It makes you think. I grew up on the maestro's music - my parents were (are) die-hard fans. I interviewed Ol' Blue Eyes in LA - twice - and spent time with his widow, Barbara Marx. I got to know his daughter, Nancy, when I lived with Raquel Welch in Beverly Hills - 'Boots' was her best mate. Only after his death, when I was researching Ava Gardner, did I realise I'd known barely the first thing about him.
What we knew was the Sinatra myth, the legend. What we didn't want to know was what got him there. We certainly didn't want to hear about his backstreet-abortionist mother, nor the hell through which she dragged him - which accounts, at least in part, for who he became.

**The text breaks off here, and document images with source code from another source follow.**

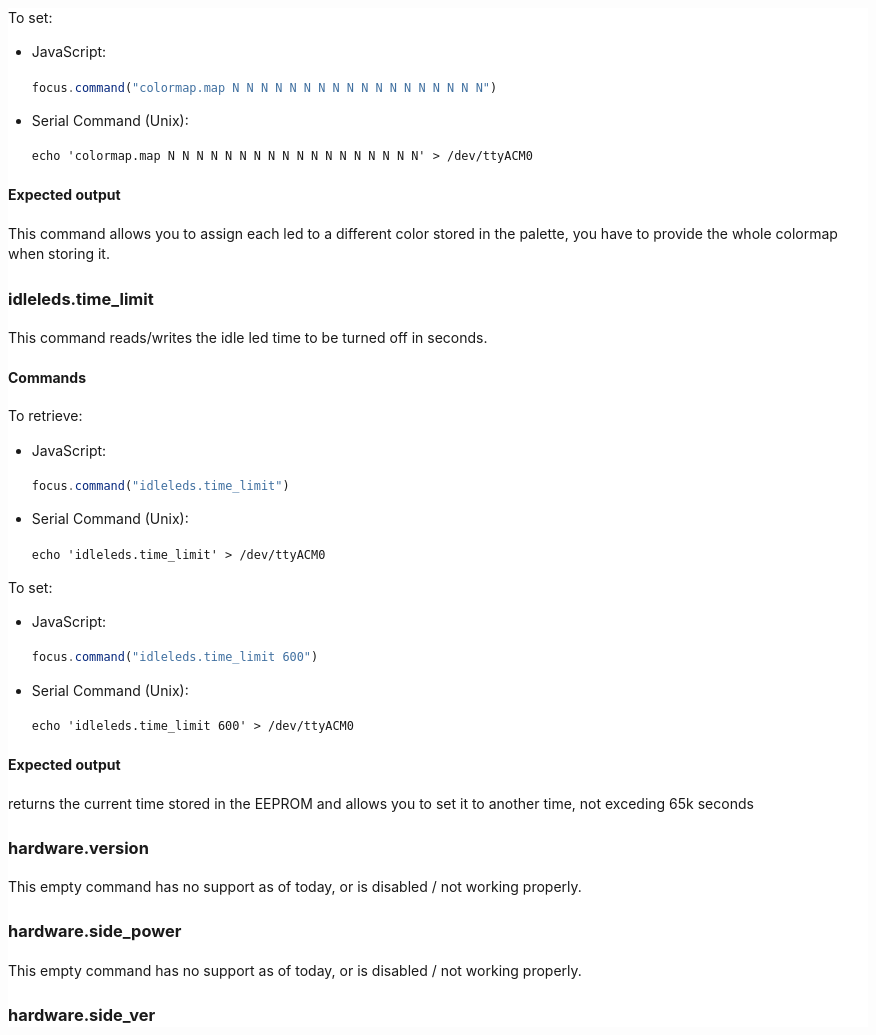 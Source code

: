 To set:

- JavaScript:
  ```js
  focus.command("colormap.map N N N N N N N N N N N N N N N N N N")
  ```
- Serial Command (Unix):
  ```shell
  echo 'colormap.map N N N N N N N N N N N N N N N N N N' > /dev/ttyACM0
  ```

#### Expected output

This command allows you to assign each led to a different color stored in the palette, you have to provide the whole colormap when storing it.

### idleleds.time_limit

This command reads/writes the idle led time to be turned off in seconds.

#### Commands

To retrieve:

- JavaScript:
  ```js
  focus.command("idleleds.time_limit")
  ```
- Serial Command (Unix):
  ```shell
  echo 'idleleds.time_limit' > /dev/ttyACM0
  ```

To set:

- JavaScript:
  ```js
  focus.command("idleleds.time_limit 600")
  ```
- Serial Command (Unix):
  ```shell
  echo 'idleleds.time_limit 600' > /dev/ttyACM0
  ```

#### Expected output

returns the current time stored in the EEPROM and allows you to set it to another time, not exceding 65k seconds

### hardware.version

This empty command has no support as of today, or is disabled / not working properly.

### hardware.side_power

This empty command has no support as of today, or is disabled / not working properly.

### hardware.side_ver
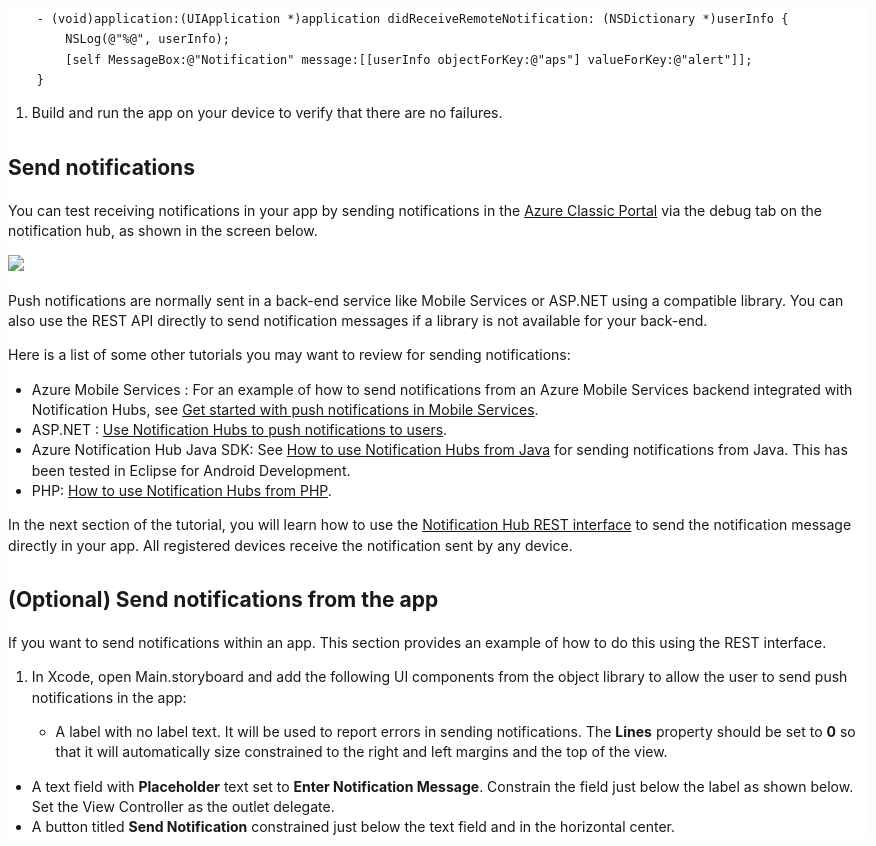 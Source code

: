         - (void)application:(UIApplication *)application didReceiveRemoteNotification: (NSDictionary *)userInfo {
            NSLog(@"%@", userInfo);
            [self MessageBox:@"Notification" message:[[userInfo objectForKey:@"aps"] valueForKey:@"alert"]];
        }

1. Build and run the app on your device to verify that there are no failures.

## Send notifications
You can test receiving notifications in your app by sending notifications in the [Azure Classic Portal](https://manage.windowsazure.com/) via the debug tab on the notification hub, as shown in the screen below.

![][30]



Push notifications are normally sent in a back-end service like Mobile Services or ASP.NET using a compatible library. You can also use the REST API directly to send notification messages if a library is not available for your back-end. 

Here is a list of some other tutorials you may want to review for sending notifications:

- Azure Mobile Services : For an example of how to send notifications from an Azure Mobile Services backend integrated with Notification Hubs, see [Get started with push notifications in Mobile Services].  
- ASP.NET : [Use Notification Hubs to push notifications to users].
- Azure Notification Hub Java SDK: See [How to use Notification Hubs from Java](../articles/notification-hubs/notification-hubs-java-backend-how-to.md) for sending notifications from Java. This has been tested in Eclipse for Android Development.
- PHP: [How to use Notification Hubs from PHP](../articles/notification-hubs/notification-hubs-php-backend-how-to.md).


In the next section of the tutorial, you will learn how to use the [Notification Hub REST interface](http://msdn.microsoft.com/library/windowsazure/dn223264.aspx) to send the notification message directly in your app. All registered devices receive the notification sent by any device.  




## (Optional) Send notifications from the app
If you want to send notifications within an app. This section provides an example of how to do this using the REST interface.

1. In Xcode, open Main.storyboard and add the following UI components from the object library to allow the user to send push notifications in the app:

   * A label with no label text. It will be used to report errors in sending notifications. The **Lines** property should be set to **0** so that it will automatically size constrained to the right and left margins and the top of the view.
* A text field with **Placeholder** text set to **Enter Notification Message**. Constrain the field just below the label as shown below. Set the View Controller as the outlet delegate.
* A button titled **Send Notification** constrained just below the text field and in the horizontal center.


[6]: ./media/notification-hubs-ios-get-started/notification-hubs-configure-ios.png
[8]: ./media/notification-hubs-ios-get-started/notification-hubs-create-ios-app.png
[9]: ./media/notification-hubs-ios-get-started/notification-hubs-create-ios-app2.png
[10]: ./media/notification-hubs-ios-get-started/notification-hubs-create-ios-app3.png
[11]: ./media/notification-hubs-ios-get-started/notification-hubs-xcode-product-name.png
[30]: ./media/notification-hubs-ios-get-started/notification-hubs-debug-hub-ios.png
[31]: ./media/notification-hubs-ios-get-started/notification-hubs-ios-ui.png
[32]: ./media/notification-hubs-ios-get-started/notification-hubs-storyboard-view.png
[33]: ./media/notification-hubs-ios-get-started/notification-hubs-test1.png
[34]: ./media/notification-hubs-ios-get-started/notification-hubs-test2.png
[35]: ./media/notification-hubs-ios-get-started/notification-hubs-test3.png
[Mobile Services iOS SDK version 1.2.4]: http://aka.ms/kymw2g
[Mobile Services iOS SDK]: http://go.microsoft.com/fwLink/?LinkID=266533
[Submit an app page]: http://go.microsoft.com/fwlink/p/?LinkID=266582
[My Applications]: http://go.microsoft.com/fwlink/p/?LinkId=262039
[Live SDK for Windows]: http://go.microsoft.com/fwlink/p/?LinkId=262253
[Get started with Mobile Services]: /develop/mobile/tutorials/get-started-ios
[Azure Classic Portal]: https://manage.windowsazure.com/
[Notification Hubs Guidance]: http://msdn.microsoft.com/library/jj927170.aspx
[Install Xcode]: https://go.microsoft.com/fwLink/p/?LinkID=266532
[iOS Provisioning Portal]: http://go.microsoft.com/fwlink/p/?LinkId=272456
[Get started with push notifications in Mobile Services]: ../mobile-services-javascript-backend-ios-get-started-push.md
[Use Notification Hubs to push notifications to users]: notification-hubs-aspnet-backend-ios-notify-users.md
[Use Notification Hubs to send breaking news]: notification-hubs-ios-send-breaking-news.md
[Local and Push Notification Programming Guide]: http://developer.apple.com/library/mac/#documentation/NetworkingInternet/Conceptual/RemoteNotificationsPG/Chapters/ApplePushService.html#//apple_ref/doc/uid/TP40008194-CH100-SW1
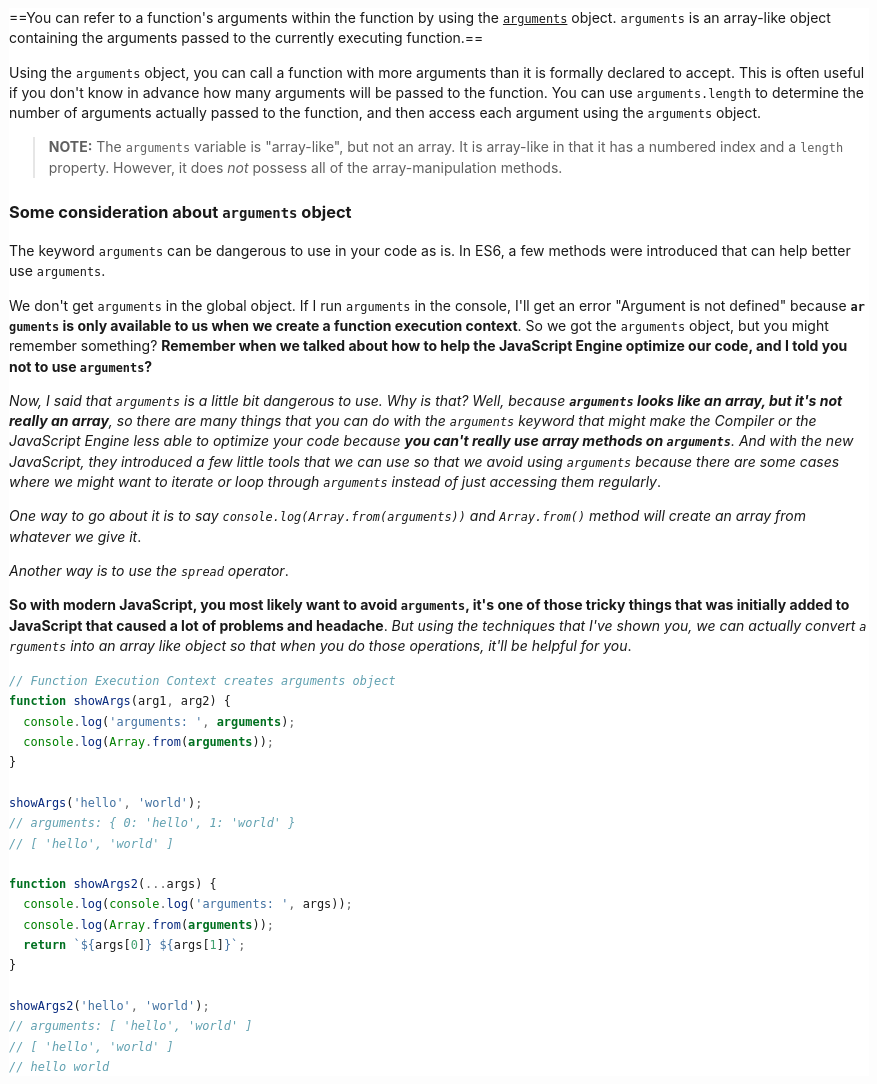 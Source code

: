 ==You can refer to a function's arguments within the function by using the [`arguments`](https://developer.mozilla.org/en-US/docs/Web/JavaScript/Reference/Functions/arguments) object. `arguments` is an array-like object containing the arguments passed to the currently executing function.==

Using the `arguments` object, you can call a function with more arguments than it is formally declared to accept. This is often useful if you don't know in advance how many arguments will be passed to the function. You can use `arguments.length` to determine the number of arguments actually passed to the function, and then access each argument using the `arguments` object.

> **NOTE:** The `arguments` variable is "array-like", but not an array. It is array-like in that it has a numbered index and a `length` property. However, it does *not* possess all of the array-manipulation methods.

### Some consideration about `arguments` object

The keyword `arguments` can be dangerous to use in your code as is. In ES6, a few methods were introduced that can help better use `arguments`.

We don't get `arguments` in the global object. If I run `arguments` in the console, I'll get an error "Argument is not defined" because **`arguments` is only available to us when we create a function execution context**. So we got the `arguments` object, but you might remember something? **Remember when we talked about how to help the JavaScript Engine optimize our code, and I told you not to use `arguments`?**

_Now, I said that `arguments` is a little bit dangerous to use. Why is that? Well, because **`arguments` looks like an array, but it's not really an array**, so there are many things that you can do with the `arguments` keyword that might make the Compiler or the JavaScript Engine less able to optimize your code because **you can't really use array methods on `arguments`**. And with the new JavaScript, they introduced a few little tools that we can use so that we avoid using `arguments` because there are some cases where we might want to iterate or loop through `arguments` instead of just accessing them regularly_.

_One way to go about it is to say `console.log(Array.from(arguments))` and `Array.from()` method will create an array from whatever we give it_.

_Another way is to use the `spread` operator_.

**So with modern JavaScript, you most likely want to avoid `arguments`, it's one of those tricky things that was initially added to JavaScript that caused a lot of problems and headache**. _But using the techniques that I've shown you, we can actually convert `arguments` into an array like object so that when you do those operations, it'll be helpful for you_.

```js
// Function Execution Context creates arguments object
function showArgs(arg1, arg2) {
  console.log('arguments: ', arguments);
  console.log(Array.from(arguments));
}

showArgs('hello', 'world');
// arguments: { 0: 'hello', 1: 'world' }
// [ 'hello', 'world' ]

function showArgs2(...args) {
  console.log(console.log('arguments: ', args));
  console.log(Array.from(arguments));
  return `${args[0]} ${args[1]}`;
}

showArgs2('hello', 'world');
// arguments: [ 'hello', 'world' ]
// [ 'hello', 'world' ]
// hello world
```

Perhaps most telling was that night in Elaine's, New York - the night that Frank, on being introduced to Mario Puzo, author of 'The Godfather', refused to shake his hand.
A recent survey on the kind of music played at funerals revealed that traditional hymns are now chosen by fewer than 35%, while pop songs have soared to an 'incredible' 58%. It 'devalues human life', declared one commentator about the survey, to take one's final, shortest journey on earth to the accompaniment of music from popular culture.
Why so? Why not pop our clogs to popular music, if that's the way we lived?
Unsurprisingly, the song most played at funerals these days is Sinatra's 'My Way'. What's so bad about that? Whatever turns you off.
My friends and I have spent countless happy moments dancing round the kitchen to 'New York, New York'. I've certainly slated that one for my own funeral - along with Cockney Rebel's 'Make Me Smile (Come Up and See Me). performed live. Every time I see Steve Harley, he asks me if I've got a date. Clearly I have. I just don't know it yet.
Thank you for the music, Francis Albert. For better or worse, way to go.